_WHAT TO PRODUCE_. In the records below, the line with "[→ More](javas" opens the range and the line with "2. contamination" closes it; print that range exactly and nothing else.

_RECORDS TO PROCESS_.
=== Begin Enclosure ===
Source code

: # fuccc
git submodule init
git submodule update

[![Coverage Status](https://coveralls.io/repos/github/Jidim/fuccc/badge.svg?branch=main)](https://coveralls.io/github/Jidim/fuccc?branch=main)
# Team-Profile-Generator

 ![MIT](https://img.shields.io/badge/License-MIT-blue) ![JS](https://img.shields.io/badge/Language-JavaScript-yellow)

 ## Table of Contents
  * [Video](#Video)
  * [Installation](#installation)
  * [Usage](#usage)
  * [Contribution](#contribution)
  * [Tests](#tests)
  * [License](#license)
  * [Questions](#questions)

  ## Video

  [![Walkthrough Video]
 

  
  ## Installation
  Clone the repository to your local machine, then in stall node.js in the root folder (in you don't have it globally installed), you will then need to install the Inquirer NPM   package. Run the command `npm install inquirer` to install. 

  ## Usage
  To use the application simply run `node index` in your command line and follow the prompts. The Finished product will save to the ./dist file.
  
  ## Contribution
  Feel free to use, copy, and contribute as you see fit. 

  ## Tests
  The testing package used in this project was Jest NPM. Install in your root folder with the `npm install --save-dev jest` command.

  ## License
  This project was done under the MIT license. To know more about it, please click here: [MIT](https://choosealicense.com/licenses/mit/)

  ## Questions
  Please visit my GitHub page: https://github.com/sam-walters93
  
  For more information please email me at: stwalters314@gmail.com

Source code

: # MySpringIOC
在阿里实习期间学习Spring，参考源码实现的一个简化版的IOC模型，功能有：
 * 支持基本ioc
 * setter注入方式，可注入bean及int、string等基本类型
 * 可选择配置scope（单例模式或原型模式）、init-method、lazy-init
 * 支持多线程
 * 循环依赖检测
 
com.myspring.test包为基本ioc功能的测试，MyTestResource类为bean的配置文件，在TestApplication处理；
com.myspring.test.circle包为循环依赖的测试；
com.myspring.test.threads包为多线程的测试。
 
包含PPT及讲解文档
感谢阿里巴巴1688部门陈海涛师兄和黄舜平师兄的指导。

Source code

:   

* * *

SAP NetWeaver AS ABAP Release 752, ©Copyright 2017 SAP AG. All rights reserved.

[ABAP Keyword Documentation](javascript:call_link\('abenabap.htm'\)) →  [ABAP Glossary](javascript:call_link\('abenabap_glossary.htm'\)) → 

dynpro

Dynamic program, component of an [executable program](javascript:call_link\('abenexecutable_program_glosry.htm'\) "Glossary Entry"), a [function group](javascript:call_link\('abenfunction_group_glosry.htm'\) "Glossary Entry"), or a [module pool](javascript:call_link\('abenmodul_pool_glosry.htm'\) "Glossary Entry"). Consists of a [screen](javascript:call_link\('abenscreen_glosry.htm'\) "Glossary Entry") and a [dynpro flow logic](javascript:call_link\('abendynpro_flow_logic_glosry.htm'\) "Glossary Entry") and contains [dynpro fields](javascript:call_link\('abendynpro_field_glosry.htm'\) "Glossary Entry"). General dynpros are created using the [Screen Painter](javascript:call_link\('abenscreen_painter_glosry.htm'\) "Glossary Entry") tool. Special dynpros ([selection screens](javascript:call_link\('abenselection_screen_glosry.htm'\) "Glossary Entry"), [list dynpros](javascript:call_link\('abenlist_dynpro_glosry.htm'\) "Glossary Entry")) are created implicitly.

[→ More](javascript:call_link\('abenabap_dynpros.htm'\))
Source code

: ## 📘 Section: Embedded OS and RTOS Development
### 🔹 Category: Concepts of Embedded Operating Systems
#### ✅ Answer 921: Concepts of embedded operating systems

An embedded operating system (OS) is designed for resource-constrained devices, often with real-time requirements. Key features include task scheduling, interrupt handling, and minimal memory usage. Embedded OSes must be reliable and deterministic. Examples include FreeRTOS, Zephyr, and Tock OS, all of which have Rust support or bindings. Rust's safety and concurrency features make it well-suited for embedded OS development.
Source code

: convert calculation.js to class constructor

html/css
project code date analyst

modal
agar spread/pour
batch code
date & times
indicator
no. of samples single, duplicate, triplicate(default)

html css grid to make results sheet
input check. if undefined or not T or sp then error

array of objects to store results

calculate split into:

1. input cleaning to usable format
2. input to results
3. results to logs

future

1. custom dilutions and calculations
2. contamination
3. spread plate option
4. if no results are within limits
=== End Enclosure ===
_WRITTEN ANSWER_.
[→ More](javascript:call_link\('abenabap_dynpros.htm'\))
Source code

: ## 📘 Section: Embedded OS and RTOS Development
### 🔹 Category: Concepts of Embedded Operating Systems
#### ✅ Answer 921: Concepts of embedded operating systems

An embedded operating system (OS) is designed for resource-constrained devices, often with real-time requirements. Key features include task scheduling, interrupt handling, and minimal memory usage. Embedded OSes must be reliable and deterministic. Examples include FreeRTOS, Zephyr, and Tock OS, all of which have Rust support or bindings. Rust's safety and concurrency features make it well-suited for embedded OS development.
Source code

: convert calculation.js to class constructor

html/css
project code date analyst

modal
agar spread/pour
batch code
date & times
indicator
no. of samples single, duplicate, triplicate(default)

html css grid to make results sheet
input check. if undefined or not T or sp then error

array of objects to store results

calculate split into:

1. input cleaning to usable format
2. input to results
3. results to logs

future

1. custom dilutions and calculations
2. contamination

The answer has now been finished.